Directions => Produce a verbatim copy of the following records, leaving out all pictures.

Data for this task =>
========

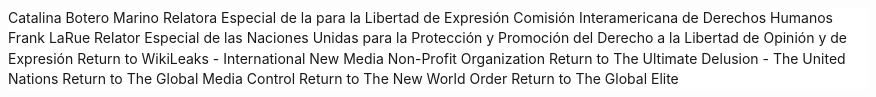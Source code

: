 Catalina Botero Marino Relatora Especial de la para la Libertad de Expresión Comisión Interamericana de Derechos Humanos Frank LaRue Relator Especial de las Naciones Unidas para la Protección y Promoción del Derecho a la Libertad de Opinión y de Expresión
Return to WikiLeaks - International New Media Non-Profit Organization
Return to The Ultimate Delusion - The United Nations
Return to The Global Media Control
Return to The New World Order
Return to The Global Elite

========

Exercise solution =>
Source code

: Catalina Botero Marino Relatora Especial de la para la Libertad de Expresión Comisión Interamericana de Derechos Humanos Frank LaRue Relator Especial de las Naciones Unidas para la Protección y Promoción del Derecho a la Libertad de Opinión y de Expresión
Return to WikiLeaks - International New Media Non-Profit Organization
Return to The Ultimate Delusion - The United Nations
Return to The Global Media Control
Return to The New World Order
Return to The Global Elite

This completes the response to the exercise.